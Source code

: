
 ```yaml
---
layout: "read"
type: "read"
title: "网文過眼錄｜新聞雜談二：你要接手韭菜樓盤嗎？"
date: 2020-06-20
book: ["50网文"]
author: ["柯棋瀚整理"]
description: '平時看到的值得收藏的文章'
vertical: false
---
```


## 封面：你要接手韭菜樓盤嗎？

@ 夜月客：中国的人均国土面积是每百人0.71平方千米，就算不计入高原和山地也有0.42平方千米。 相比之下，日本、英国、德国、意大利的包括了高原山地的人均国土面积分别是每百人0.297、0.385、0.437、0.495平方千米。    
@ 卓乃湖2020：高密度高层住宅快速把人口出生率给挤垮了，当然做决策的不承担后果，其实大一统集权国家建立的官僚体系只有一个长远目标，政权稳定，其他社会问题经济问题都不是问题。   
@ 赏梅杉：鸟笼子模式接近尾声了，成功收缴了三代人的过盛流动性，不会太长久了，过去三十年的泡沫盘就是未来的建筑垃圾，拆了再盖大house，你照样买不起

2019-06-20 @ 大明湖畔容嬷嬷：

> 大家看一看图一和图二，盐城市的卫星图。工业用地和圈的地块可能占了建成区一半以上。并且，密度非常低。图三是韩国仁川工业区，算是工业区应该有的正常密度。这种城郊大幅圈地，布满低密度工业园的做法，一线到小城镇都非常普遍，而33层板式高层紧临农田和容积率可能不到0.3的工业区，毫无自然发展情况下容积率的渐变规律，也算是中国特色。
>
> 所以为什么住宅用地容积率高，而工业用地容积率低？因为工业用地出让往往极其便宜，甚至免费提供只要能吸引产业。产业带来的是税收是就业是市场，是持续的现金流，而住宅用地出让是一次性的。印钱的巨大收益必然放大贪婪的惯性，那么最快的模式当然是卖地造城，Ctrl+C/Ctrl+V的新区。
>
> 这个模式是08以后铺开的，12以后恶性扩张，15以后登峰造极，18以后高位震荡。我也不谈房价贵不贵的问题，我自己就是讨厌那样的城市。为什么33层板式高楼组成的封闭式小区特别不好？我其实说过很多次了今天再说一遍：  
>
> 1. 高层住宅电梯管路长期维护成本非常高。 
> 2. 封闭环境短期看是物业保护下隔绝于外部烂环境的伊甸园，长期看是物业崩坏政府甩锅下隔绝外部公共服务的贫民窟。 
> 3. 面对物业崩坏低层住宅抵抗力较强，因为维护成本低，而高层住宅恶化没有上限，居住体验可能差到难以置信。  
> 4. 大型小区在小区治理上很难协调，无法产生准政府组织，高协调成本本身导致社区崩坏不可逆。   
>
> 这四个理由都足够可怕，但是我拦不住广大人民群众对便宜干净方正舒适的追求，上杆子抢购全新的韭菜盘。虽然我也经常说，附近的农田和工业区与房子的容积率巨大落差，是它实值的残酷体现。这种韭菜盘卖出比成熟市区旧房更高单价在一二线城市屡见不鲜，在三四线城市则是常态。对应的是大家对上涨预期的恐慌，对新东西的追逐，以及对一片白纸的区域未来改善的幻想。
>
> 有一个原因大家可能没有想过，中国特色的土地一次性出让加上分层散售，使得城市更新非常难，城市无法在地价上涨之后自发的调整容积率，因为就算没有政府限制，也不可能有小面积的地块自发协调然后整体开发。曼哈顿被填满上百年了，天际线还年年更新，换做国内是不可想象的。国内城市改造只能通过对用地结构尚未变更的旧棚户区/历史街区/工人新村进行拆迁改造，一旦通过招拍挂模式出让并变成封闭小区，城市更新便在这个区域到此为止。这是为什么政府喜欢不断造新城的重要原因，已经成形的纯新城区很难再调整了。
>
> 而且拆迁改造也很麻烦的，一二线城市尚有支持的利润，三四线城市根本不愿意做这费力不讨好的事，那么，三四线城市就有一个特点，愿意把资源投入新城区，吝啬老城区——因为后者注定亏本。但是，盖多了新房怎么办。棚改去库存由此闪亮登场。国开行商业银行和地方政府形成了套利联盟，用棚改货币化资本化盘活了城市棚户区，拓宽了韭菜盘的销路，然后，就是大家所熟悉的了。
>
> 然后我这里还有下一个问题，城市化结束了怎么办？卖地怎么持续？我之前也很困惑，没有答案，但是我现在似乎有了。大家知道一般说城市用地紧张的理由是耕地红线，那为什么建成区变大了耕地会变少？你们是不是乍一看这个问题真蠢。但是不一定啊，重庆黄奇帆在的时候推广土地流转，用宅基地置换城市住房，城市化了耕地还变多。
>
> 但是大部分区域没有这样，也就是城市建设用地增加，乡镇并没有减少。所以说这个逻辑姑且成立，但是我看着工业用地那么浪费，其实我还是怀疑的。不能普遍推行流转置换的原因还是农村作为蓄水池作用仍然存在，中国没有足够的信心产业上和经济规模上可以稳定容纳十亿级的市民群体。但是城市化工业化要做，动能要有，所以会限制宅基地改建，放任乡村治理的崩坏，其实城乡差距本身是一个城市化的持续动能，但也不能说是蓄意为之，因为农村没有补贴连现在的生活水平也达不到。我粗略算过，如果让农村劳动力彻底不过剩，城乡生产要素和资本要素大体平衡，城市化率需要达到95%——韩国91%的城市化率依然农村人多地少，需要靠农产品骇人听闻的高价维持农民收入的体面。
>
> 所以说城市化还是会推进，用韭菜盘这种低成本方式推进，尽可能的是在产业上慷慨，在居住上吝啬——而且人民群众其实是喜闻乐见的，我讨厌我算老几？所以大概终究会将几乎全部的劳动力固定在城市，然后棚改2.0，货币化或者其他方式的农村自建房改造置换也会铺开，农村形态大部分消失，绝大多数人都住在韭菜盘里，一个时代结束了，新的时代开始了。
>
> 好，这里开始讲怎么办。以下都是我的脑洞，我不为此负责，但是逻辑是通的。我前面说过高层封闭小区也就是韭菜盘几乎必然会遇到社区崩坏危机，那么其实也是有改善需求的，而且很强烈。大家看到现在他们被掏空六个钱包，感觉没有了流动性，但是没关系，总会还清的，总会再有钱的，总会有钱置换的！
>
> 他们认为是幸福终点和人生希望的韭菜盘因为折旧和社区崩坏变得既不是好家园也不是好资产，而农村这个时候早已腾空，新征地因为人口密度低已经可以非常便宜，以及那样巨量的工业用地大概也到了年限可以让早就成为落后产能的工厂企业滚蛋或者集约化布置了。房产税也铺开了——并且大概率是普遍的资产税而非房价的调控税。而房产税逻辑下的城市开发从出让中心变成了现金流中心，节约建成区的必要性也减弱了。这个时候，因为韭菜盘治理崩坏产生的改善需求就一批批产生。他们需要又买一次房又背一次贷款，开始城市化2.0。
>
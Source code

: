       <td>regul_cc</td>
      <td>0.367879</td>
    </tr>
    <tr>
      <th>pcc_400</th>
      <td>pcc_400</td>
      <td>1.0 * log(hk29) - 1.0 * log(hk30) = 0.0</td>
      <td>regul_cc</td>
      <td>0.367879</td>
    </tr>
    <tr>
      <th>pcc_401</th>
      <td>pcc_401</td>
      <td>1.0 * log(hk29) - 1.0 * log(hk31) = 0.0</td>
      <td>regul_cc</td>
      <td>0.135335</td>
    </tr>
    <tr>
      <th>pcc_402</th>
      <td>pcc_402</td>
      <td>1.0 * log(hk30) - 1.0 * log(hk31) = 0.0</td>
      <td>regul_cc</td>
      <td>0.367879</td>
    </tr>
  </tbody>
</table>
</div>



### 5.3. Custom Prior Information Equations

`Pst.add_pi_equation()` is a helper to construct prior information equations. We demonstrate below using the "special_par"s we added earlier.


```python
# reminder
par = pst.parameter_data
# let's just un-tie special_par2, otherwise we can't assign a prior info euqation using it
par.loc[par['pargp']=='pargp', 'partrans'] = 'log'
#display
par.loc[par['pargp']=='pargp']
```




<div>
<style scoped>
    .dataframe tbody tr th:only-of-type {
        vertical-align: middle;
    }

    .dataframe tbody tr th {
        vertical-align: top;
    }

TASK GOAL: The word "align" appears in some of the lines above. Copy those lines.

TASK SOLUTION:
        vertical-align: middle;
        vertical-align: top;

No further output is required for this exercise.